**INSTRUCTIONS FOR THE TASK**
Please copy the data below exactly, from its first line through the line holding "autonomer Fahrfunktion weder", and skip the pictures.

==== DATA FOR PROCESSING ====

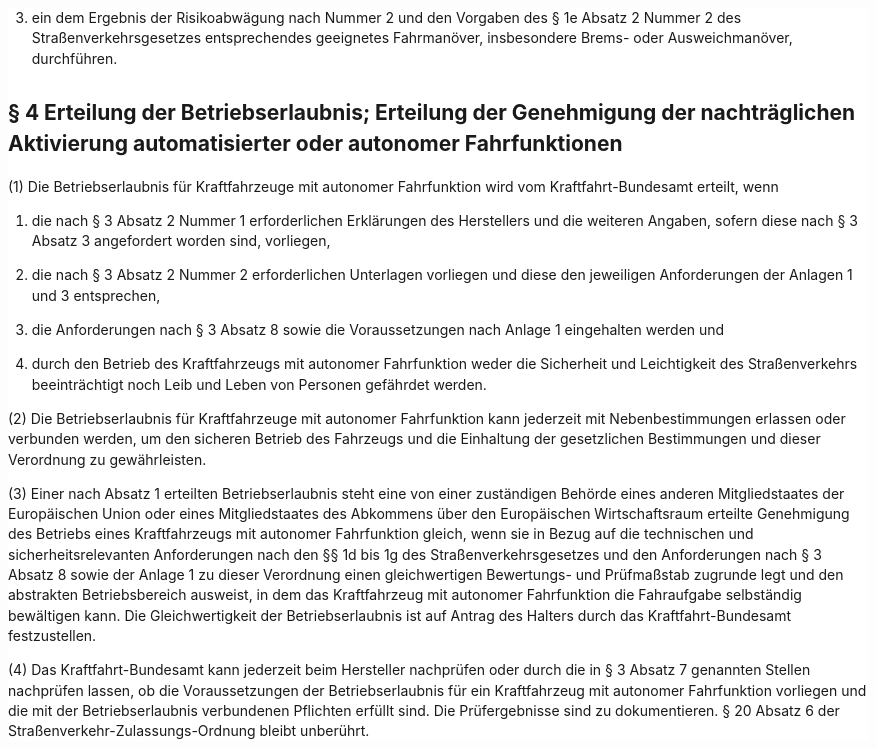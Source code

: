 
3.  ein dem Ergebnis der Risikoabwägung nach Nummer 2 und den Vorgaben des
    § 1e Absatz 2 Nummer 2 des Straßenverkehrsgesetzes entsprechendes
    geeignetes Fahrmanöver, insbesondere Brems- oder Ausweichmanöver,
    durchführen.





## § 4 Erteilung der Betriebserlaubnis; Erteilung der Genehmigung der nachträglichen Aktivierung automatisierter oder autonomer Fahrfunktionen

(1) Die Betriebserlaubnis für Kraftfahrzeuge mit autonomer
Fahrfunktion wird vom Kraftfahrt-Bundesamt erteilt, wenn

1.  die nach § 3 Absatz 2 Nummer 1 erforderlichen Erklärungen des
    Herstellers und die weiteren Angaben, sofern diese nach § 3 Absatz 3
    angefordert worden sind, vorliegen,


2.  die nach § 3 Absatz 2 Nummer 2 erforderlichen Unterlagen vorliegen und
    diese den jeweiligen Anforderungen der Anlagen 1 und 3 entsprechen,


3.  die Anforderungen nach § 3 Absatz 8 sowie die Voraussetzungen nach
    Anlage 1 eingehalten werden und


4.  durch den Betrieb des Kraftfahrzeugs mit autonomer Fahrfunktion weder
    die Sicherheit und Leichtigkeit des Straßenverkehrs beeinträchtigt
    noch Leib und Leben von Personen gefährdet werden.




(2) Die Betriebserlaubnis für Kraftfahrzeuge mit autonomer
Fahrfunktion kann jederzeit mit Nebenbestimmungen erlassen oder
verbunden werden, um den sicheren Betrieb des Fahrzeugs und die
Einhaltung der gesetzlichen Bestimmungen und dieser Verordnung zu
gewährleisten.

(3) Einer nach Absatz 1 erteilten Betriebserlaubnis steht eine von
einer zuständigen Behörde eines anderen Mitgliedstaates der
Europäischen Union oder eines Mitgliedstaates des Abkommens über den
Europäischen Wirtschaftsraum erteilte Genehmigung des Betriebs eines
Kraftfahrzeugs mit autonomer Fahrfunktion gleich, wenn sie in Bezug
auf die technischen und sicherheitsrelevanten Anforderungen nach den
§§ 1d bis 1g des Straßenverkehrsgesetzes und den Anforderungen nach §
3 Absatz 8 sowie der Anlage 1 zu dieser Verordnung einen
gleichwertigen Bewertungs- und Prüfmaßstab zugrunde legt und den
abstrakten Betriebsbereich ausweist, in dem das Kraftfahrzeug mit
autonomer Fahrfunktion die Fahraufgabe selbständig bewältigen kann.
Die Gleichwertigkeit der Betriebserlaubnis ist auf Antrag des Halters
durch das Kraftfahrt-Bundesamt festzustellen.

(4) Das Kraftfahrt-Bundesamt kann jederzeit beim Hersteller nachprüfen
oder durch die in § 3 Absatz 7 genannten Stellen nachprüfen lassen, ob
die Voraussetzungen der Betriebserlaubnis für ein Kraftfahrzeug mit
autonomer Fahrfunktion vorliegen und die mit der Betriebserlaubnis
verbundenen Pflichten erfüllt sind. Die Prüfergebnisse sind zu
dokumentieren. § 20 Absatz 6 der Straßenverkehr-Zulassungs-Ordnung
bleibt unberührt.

====

**ANSWER TO THE PROBLEM**
Source code

: 
3.  ein dem Ergebnis der Risikoabwägung nach Nummer 2 und den Vorgaben des
    § 1e Absatz 2 Nummer 2 des Straßenverkehrsgesetzes entsprechendes
    geeignetes Fahrmanöver, insbesondere Brems- oder Ausweichmanöver,
    durchführen.





## § 4 Erteilung der Betriebserlaubnis; Erteilung der Genehmigung der nachträglichen Aktivierung automatisierter oder autonomer Fahrfunktionen

(1) Die Betriebserlaubnis für Kraftfahrzeuge mit autonomer
Fahrfunktion wird vom Kraftfahrt-Bundesamt erteilt, wenn

1.  die nach § 3 Absatz 2 Nummer 1 erforderlichen Erklärungen des
    Herstellers und die weiteren Angaben, sofern diese nach § 3 Absatz 3
    angefordert worden sind, vorliegen,


2.  die nach § 3 Absatz 2 Nummer 2 erforderlichen Unterlagen vorliegen und
    diese den jeweiligen Anforderungen der Anlagen 1 und 3 entsprechen,


3.  die Anforderungen nach § 3 Absatz 8 sowie die Voraussetzungen nach
    Anlage 1 eingehalten werden und


4.  durch den Betrieb des Kraftfahrzeugs mit autonomer Fahrfunktion weder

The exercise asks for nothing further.